For the silence had been suddenly broken by a girl's sharp, hysterical laugh, and though the sound was but a travesty, yet it was surely Leonie's laugh.
Twisting his arms in the space the two feet of raw hide allowed him, the slow, sure, desperate man with a mute appeal to his God, sought and caught the iron ring in his hands.
And in the jungle clearing where the fire smouldered dimly, and the coolies, flat on their faces from abject terror, refused to move, Madhu Krishnaghar sat, garbed as a servant, his brain in a whirl of religion and hate, and his heart filled with love of the white girl he had sent to certain death.
Suddenly he sprang to his feet, and tearing his raiment from him flung it wide, and stood nude save for the loin cloth about the slender middle, and the turban which outlined his tortured face, looking like some lost bronze statue in the deserted places of the jungle. He raised his hands to heaven and prayed.
"O Mother, spare her!
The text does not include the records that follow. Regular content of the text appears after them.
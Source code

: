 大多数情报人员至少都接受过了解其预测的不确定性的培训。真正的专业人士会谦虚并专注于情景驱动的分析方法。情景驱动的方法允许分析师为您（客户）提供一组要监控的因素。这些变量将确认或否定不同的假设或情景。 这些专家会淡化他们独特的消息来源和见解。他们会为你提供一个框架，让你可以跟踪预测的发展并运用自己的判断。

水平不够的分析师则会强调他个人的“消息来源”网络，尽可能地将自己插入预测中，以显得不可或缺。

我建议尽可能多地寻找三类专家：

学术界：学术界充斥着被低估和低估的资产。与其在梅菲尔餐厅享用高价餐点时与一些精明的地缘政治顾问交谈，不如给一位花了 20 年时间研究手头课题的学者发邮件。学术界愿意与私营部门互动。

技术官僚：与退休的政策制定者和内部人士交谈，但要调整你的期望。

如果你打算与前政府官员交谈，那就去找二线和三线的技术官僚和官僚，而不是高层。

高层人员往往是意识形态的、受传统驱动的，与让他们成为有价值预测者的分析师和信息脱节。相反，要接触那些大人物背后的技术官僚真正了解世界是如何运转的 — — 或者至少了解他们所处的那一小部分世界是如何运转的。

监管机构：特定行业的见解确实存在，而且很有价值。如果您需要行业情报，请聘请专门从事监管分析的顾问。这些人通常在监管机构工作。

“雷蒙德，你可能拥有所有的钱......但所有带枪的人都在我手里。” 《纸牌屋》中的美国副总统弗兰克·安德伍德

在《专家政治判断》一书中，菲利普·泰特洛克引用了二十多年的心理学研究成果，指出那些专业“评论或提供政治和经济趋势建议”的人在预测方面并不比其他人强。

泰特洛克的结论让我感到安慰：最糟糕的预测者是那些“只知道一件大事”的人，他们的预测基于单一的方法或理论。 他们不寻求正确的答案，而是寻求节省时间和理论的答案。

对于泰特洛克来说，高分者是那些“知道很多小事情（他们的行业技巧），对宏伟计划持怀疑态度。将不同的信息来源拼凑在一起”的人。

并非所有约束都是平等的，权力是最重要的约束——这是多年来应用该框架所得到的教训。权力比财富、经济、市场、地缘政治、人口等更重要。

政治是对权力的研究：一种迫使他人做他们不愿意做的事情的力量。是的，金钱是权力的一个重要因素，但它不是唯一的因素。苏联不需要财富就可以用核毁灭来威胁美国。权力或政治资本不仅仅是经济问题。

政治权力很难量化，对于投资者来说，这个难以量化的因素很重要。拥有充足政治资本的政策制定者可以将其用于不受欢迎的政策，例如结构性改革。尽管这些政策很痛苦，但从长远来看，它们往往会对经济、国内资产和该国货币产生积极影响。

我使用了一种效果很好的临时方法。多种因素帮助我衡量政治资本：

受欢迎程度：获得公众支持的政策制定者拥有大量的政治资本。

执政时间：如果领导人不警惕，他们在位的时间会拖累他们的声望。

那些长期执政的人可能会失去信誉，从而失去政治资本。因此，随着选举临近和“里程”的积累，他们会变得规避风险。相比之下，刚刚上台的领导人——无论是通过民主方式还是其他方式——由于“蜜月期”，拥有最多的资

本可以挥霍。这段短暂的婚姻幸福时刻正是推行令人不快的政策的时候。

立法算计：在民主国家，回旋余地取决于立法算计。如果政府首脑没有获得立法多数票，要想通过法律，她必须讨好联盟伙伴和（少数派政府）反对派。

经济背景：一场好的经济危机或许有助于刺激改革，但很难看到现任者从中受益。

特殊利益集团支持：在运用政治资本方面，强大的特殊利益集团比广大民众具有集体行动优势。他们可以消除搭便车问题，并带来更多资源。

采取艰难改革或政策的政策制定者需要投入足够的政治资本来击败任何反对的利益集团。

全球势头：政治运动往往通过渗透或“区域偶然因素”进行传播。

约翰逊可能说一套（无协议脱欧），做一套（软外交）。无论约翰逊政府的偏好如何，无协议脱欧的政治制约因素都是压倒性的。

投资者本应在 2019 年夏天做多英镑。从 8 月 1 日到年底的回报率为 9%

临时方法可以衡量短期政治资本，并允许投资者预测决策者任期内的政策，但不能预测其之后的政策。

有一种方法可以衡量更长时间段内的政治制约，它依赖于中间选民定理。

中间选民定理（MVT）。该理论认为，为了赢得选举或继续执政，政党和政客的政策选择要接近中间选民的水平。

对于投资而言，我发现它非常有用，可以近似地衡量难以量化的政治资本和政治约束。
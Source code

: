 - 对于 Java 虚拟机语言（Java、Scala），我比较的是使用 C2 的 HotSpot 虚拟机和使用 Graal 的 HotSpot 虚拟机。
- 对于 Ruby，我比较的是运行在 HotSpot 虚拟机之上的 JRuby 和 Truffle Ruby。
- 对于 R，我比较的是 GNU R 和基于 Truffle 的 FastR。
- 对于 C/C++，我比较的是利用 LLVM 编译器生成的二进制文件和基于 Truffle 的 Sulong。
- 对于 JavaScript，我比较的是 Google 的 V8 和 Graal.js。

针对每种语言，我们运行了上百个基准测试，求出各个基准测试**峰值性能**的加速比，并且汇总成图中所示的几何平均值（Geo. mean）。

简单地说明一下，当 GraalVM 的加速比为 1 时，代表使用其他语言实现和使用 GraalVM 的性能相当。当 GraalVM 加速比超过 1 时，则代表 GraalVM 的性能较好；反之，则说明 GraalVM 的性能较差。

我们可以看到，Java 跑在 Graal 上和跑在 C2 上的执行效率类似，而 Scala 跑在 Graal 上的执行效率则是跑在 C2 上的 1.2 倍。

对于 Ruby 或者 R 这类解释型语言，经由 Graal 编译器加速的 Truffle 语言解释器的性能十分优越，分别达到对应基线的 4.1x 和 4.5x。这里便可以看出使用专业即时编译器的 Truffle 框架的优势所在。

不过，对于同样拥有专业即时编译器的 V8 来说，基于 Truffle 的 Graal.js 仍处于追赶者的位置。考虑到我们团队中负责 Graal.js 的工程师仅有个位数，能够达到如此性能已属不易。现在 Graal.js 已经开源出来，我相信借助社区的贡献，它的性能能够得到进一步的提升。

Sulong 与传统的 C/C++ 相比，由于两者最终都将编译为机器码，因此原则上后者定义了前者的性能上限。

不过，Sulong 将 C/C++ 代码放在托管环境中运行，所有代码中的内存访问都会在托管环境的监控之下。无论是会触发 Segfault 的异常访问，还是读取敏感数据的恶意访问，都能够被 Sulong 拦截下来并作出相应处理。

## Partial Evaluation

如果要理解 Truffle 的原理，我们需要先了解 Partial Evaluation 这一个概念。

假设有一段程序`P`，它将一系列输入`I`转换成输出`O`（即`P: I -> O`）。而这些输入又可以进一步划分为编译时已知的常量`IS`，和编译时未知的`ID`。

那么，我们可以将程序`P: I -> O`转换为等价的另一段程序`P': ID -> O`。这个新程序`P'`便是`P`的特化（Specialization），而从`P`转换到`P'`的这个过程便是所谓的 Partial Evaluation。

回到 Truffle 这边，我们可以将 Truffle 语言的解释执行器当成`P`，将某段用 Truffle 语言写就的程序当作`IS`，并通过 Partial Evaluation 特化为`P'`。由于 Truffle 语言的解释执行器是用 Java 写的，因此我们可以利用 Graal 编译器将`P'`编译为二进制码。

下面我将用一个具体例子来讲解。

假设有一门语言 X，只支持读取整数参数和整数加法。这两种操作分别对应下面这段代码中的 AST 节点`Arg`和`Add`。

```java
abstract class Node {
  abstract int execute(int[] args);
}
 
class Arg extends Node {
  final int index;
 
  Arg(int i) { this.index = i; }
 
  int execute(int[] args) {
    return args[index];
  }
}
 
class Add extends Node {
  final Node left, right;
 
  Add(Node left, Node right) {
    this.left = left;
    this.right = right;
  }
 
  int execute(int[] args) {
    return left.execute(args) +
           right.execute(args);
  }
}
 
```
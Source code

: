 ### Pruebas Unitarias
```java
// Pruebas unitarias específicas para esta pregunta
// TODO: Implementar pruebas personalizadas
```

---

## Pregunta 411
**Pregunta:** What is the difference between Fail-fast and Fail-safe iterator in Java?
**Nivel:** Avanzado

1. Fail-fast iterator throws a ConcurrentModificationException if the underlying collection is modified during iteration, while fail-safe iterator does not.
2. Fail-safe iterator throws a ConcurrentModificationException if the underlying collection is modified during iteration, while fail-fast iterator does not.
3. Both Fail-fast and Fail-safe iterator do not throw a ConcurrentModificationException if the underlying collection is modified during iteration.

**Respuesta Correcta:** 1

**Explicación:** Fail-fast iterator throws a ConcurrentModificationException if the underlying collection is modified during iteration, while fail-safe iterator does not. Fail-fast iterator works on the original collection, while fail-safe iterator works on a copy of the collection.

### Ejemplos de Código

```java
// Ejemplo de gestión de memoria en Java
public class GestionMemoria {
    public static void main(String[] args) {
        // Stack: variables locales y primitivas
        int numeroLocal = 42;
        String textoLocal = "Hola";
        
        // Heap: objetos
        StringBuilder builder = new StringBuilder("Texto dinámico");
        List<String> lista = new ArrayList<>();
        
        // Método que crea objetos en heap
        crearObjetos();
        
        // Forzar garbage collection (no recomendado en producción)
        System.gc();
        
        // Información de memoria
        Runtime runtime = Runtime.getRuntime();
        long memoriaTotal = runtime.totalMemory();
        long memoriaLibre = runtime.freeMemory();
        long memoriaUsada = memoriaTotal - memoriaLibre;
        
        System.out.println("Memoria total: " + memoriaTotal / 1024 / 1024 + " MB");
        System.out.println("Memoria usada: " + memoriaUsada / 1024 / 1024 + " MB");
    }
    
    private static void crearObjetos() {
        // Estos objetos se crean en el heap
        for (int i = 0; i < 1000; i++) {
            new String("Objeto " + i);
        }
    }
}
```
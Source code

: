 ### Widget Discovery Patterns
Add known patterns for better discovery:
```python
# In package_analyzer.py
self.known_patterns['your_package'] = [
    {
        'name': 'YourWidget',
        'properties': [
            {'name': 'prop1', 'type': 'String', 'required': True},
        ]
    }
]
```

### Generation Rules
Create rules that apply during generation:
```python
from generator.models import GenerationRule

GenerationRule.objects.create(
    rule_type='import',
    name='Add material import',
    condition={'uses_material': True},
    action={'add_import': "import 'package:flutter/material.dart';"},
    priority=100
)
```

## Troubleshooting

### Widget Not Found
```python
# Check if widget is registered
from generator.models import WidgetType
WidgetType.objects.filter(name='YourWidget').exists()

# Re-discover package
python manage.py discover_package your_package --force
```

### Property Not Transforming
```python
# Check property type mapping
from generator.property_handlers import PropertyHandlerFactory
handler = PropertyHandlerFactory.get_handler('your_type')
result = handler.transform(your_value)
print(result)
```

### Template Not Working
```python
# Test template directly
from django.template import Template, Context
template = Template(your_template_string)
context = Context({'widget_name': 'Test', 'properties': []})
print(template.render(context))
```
O great god, have pity upon her," and the suddenly risen wind took up his words and lifted them above the tree tops, wafting them perhaps—and why not—to the God of Infinite Love.
Yet even as he prayed Leonie crept up to the doorway of the temple, staring unblinkingly at the far end of the interior illuminated by the flickering wicks of the hundreds of little lights. She inhaled deeply, and half closed her glaring eyes as the overpowering sickly perfume of flowers, and some other indescribably sickening odour went to her head like cheap wine.
"Yes?" she said questioningly, although no sound had broken the intense stillness, and stood quite still with her head a little on one side, then dropped to one knee and commenced to unlace her high boots, the slap of the laces pulled through the holes cutting the silence like a knife.